To help elucidate this connection, ARC has been supporting work on Compact Proofs of Model Performance via Mechanistic Interpretability by Jason Gross, Rajashree Agrawal, Lawrence Chan and others, which we were excited to see released along with this post. While we ultimately think that provable guarantees for large neural networks are unworkable as a long-term goal, we think that this work serves as a useful springboard towards alternatives.
In this post, we will:
Summarize ARC’s takeaways from this work and the problems we see with provable guarantees
Explain ARC’s notion of a heuristic explanation and how it is intended to overcome these problems
Describe with the help of a worked example how the quality of a heuristic explanation can be quantified, using a process we have been calling surprise accounting
We are also sharing a draft by Gabriel Wu (currently visiting ARC) describing a heuristic explanation for the same model that appears in the above paper:
Thanks to Stephanie He for help with the diagrams in this post. Thanks to Eric Neyman, Erik Jenner, Gabriel Wu, Holly Mandel, Jason Gross, Mark Xu, and Mike Winer for comments.
Formal verification for neural networks
In Compact Proofs of Model Performance via Mechanistic Interpretability, the authors train a small transformer on an algorithmic task to high accuracy, and then construct several different formal proofs of lower bounds on the network’s accuracy. Without foraying into the details, the most interesting takeaway from ARC’s perspective is the following picture:
In the top right of the plot is the brute-force proof, which simply checks every possible input to the network. This gives the tightest possible bound, but is very long. Meanwhile, in the bottom left is the trivial proof, which simply states that the network is at least 0% accurate. This is very short, but gives the loosest possible bound. In between these two extremes, along the orange Pareto frontier, there are proofs that exploit more structure in the network, leading to tighter bounds for a given proof length, or put another way, shorter proofs for a given bound tightness.
It is exciting to see a clear demonstration that shorter proofs better explain why the neural network has high accuracy, paralleling a common mathematical intuition that shorter proofs offer more insight. One might therefore hope that if we understood the internals of a neural network well enough, then we would be able to provide provable guarantees for very complex behaviors, even when brute-force approaches are infeasible. However, we think that such a hope is not realistic for large neural networks, because the notion of proof is too strict.
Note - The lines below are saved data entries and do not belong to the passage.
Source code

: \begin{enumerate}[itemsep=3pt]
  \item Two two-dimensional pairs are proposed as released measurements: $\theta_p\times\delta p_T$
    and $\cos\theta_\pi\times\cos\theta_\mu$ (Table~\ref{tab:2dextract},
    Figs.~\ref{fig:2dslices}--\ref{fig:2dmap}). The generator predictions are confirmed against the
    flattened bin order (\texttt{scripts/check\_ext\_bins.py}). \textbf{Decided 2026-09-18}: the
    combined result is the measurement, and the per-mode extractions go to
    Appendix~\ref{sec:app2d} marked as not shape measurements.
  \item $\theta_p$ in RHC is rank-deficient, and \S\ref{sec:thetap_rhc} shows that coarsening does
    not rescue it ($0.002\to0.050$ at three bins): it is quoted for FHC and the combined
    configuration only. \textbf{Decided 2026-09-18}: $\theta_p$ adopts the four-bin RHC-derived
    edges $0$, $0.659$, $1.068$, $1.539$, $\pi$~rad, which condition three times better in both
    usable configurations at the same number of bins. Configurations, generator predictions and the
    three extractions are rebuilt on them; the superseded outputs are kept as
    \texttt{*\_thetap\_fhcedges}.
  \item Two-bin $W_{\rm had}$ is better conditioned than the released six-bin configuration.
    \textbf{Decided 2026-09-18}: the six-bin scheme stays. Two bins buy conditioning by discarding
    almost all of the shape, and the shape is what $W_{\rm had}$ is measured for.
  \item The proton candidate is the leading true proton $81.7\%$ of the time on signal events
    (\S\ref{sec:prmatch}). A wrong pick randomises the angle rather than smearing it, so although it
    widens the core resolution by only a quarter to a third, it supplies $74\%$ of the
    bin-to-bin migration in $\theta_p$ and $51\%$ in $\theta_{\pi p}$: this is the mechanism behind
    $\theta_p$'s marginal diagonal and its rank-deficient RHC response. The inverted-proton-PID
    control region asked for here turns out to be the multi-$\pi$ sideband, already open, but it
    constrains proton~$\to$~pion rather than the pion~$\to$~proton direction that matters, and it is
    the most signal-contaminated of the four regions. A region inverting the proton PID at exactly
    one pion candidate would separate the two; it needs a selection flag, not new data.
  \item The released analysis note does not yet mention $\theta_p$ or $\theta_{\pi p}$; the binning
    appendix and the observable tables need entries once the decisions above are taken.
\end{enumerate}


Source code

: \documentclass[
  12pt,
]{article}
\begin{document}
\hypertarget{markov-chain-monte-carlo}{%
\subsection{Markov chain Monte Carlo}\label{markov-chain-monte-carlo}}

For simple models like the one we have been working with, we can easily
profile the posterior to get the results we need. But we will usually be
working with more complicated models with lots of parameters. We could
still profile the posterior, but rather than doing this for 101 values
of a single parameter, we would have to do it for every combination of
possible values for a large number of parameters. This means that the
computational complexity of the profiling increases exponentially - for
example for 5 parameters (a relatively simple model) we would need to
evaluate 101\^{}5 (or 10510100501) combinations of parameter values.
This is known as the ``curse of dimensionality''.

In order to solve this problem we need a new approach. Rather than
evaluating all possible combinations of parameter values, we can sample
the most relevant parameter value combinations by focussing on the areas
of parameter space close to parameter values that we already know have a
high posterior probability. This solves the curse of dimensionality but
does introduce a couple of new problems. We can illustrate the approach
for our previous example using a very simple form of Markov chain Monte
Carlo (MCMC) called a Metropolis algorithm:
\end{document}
The basic problem with provable guarantees is that they must account for every possible way in which different parts of the network interact with one another, even when those interactions are incidental to the network’s behavior. These interactions manifest as error terms, which the proof must provide a worst-case bound for, leading to a looser bound overall. The above picture provides a good demonstration of this: moving towards the left of the plot, the best bound gets looser and looser.
More generally, it is hard to prove a lack of structure – another common mathematical intuition. There are many examples of formal phenomena that appear to arise from a lack of structure, but for which proving this is considered out-of-reach: in mathematics, the normality of π, or the Collatz conjecture, which has natural generalizations that are known to be undecidable; in computer science, the behavior of certain cryptographic hash functions; or in physics, the diffusion of a gas across a room in some formal model.
Heuristic explanations
Since proving a lack of structure is a key obstacle to formal verification of neural networks, ARC has been pursuing an alternative approach. Instead of attempting to prove a lack of structure, we instead assume by default a lack of structure, and produce a best guess given any structure that has been pointed out. We call such an estimate a heuristic explanation (or sometimes a heuristic argument).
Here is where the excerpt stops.